Foto: AI Pelotas

Maicon Sapucaia | Meia | 38 anos | Natural de Sapucaia do Sul

O caso não é isolado. O ex-meia Maicon Sapucaia é mais um daqueles atletas que tem a dupla Bra-Pel no currículo. Mas ao contrário de outros, pode orgulhar-se de ter participado de um acesso em cada lado.

Em 2013, Sapucaia chegou ao Brasil com receio de colocar em xeque o que havia feito no rival Pelotas. No fim, percebeu ter tido êxito na escolha feita: foi campeão da Divisão de Acesso com a camisa rubro-negra para depois sair e defender o Sapucaiense. “Eu sabia que seria um desafio e acabei aceitando. Não me arrependo nem um pouco, gostei muito de ter vestido a camisa do Brasil”, diz.

Antes de atuar na Baixada, Sapucaia teve uma relação mais longa com o Pelotas. Durante quatro anos defendeu as cores áureo-cerúleas. Titular do Lobo, ele ficou de 2009 a 2012, com algumas alternâncias no segundo semestre. E assim como no Brasil, o acesso à elite do futebol gaúcho ficou na memória como um dos momentos mais marcantes dentro do clube. “No Pelotas foi muito especial. É um time que guardo no meu coração”, comenta.

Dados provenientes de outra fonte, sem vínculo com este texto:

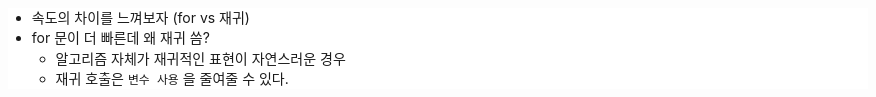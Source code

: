 * 속도의 차이를 느껴보자 (for vs 재귀)
* for 문이 더 빠른데 왜 재귀 씀?
  * 알고리즘 자체가 재귀적인 표현이 자연스러운 경우
  * 재귀 호출은 `변수 사용` 을 줄여줄 수 있다.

Questionado se mantém contato com algum colega de elenco, de Brasil e Pelotas, ele menciona uma série de pessoas. Do lado azul e ouro, cita Sandro Sotilli e Tiago Duarte, além de Roger Bauer, que nas próprias palavras é “um grande irmão”, e o cumpadre Bruno Hepp. Do lado rubro-negro, fala de Cirilo e Gustavo Papa, que hoje fazem parte da comissão técnica permanente xavante, e Leandro Leite. Sapucaia ainda lembra com carinho de Rogério Zimmermann. “Respeito demais. É um dos melhores treinadores que já tive, junto com o João (Beschorner) foi muito importante para mim.”

Qual clube marcou mais?

Apesar da experiência em ambos os lados, Sapucaia nem tudo pode experimentar pelo Brasil. Certas coisas, por conta do fator tempo, o ex-jogador pode provar apenas defendendo o Pelotas. Uma delas, o Bra-Pel, que jogou apenas uma vez. Em 2011, atuou pelo lado azul e ouro no clássico 349, na Boca do Lobo, que teve a vitória do Brasil por 2 a 1. Mesmo com o revés, não tem dúvida em afirmar: “Foi umas das maiores emoções que eu tive na minha vida.”

 
 

Dizer qual clube marcou mais também não faz Sapucaia fugir da resposta. “Foi o Pelotas. Até por ter sido mais tempo. Tenho um carinho muito grande pelo clube”, admite.

Depois de sair do Brasil, em 2013, Maicon Sapucaia passou por Sapucaiense, Cerâmica e encerrou a carreira em 2015, no Inter de Santa Maria. “Já estava decidido a parar de jogar futebol. Não queria uma despedida nem nada, apenas parei.” Morando em sua terra natal, que leva como apelido, o ex-atleta trabalha hoje no gabinete do vice-prefeito Arlênio da Silva. E não parece mais ter empolgação pelo esporte em que se destacou: “Jogar, hoje, só de brincadeira. E olhe lá.”